- **Task item**
Give as output the line that contains "JVM memory usage", followed by every remaining line of the entries, unchanged and with nothing added.

- **Material for the task**

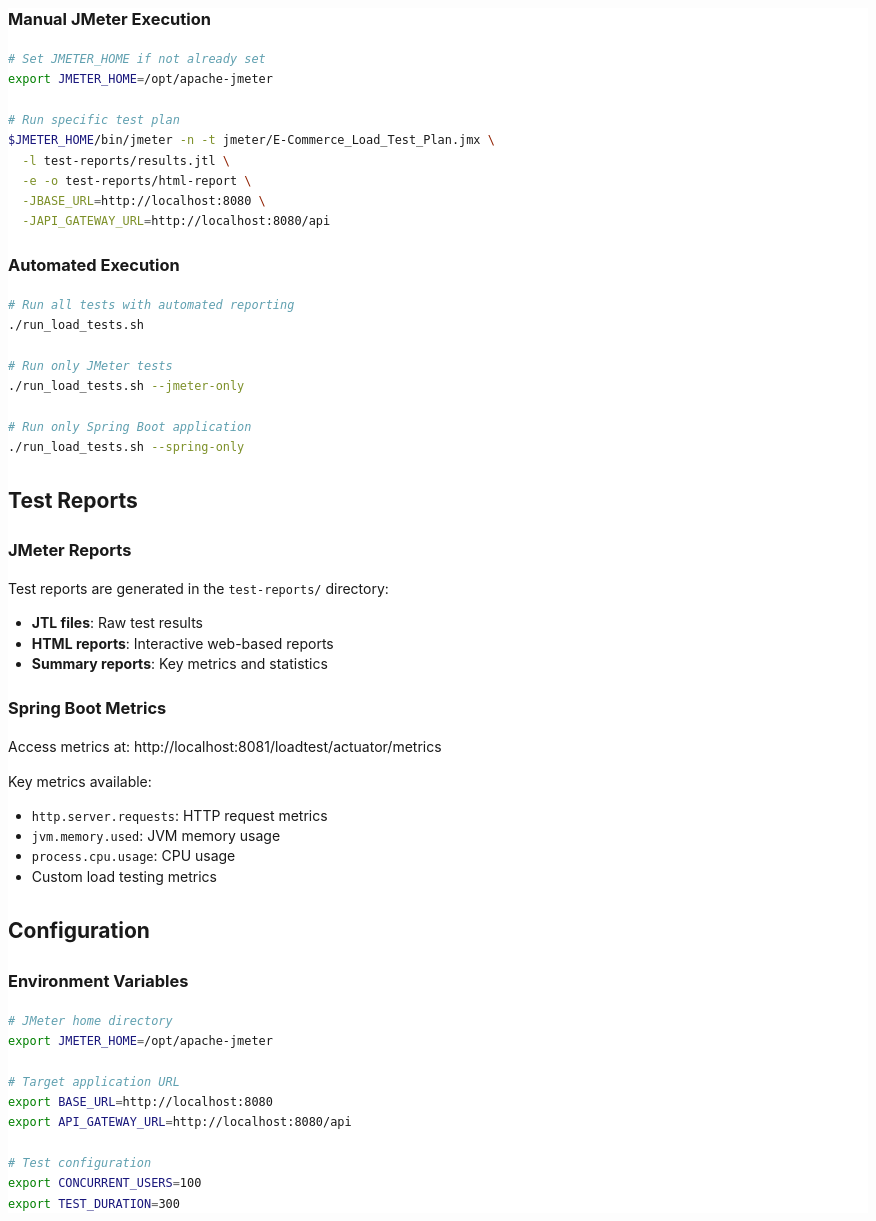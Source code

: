### Manual JMeter Execution

```bash
# Set JMETER_HOME if not already set
export JMETER_HOME=/opt/apache-jmeter

# Run specific test plan
$JMETER_HOME/bin/jmeter -n -t jmeter/E-Commerce_Load_Test_Plan.jmx \
  -l test-reports/results.jtl \
  -e -o test-reports/html-report \
  -JBASE_URL=http://localhost:8080 \
  -JAPI_GATEWAY_URL=http://localhost:8080/api
```

### Automated Execution

```bash
# Run all tests with automated reporting
./run_load_tests.sh

# Run only JMeter tests
./run_load_tests.sh --jmeter-only

# Run only Spring Boot application
./run_load_tests.sh --spring-only
```

## Test Reports

### JMeter Reports

Test reports are generated in the `test-reports/` directory:
- **JTL files**: Raw test results
- **HTML reports**: Interactive web-based reports
- **Summary reports**: Key metrics and statistics

### Spring Boot Metrics

Access metrics at: http://localhost:8081/loadtest/actuator/metrics

Key metrics available:
- `http.server.requests`: HTTP request metrics
- `jvm.memory.used`: JVM memory usage
- `process.cpu.usage`: CPU usage
- Custom load testing metrics

## Configuration

### Environment Variables

```bash
# JMeter home directory
export JMETER_HOME=/opt/apache-jmeter

# Target application URL
export BASE_URL=http://localhost:8080
export API_GATEWAY_URL=http://localhost:8080/api

# Test configuration
export CONCURRENT_USERS=100
export TEST_DURATION=300
```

- **Reply to the exercise**
- `jvm.memory.used`: JVM memory usage
- `process.cpu.usage`: CPU usage
- Custom load testing metrics

## Configuration

### Environment Variables

```bash
# JMeter home directory
export JMETER_HOME=/opt/apache-jmeter

# Target application URL
export BASE_URL=http://localhost:8080
export API_GATEWAY_URL=http://localhost:8080/api

# Test configuration
export CONCURRENT_USERS=100
export TEST_DURATION=300
```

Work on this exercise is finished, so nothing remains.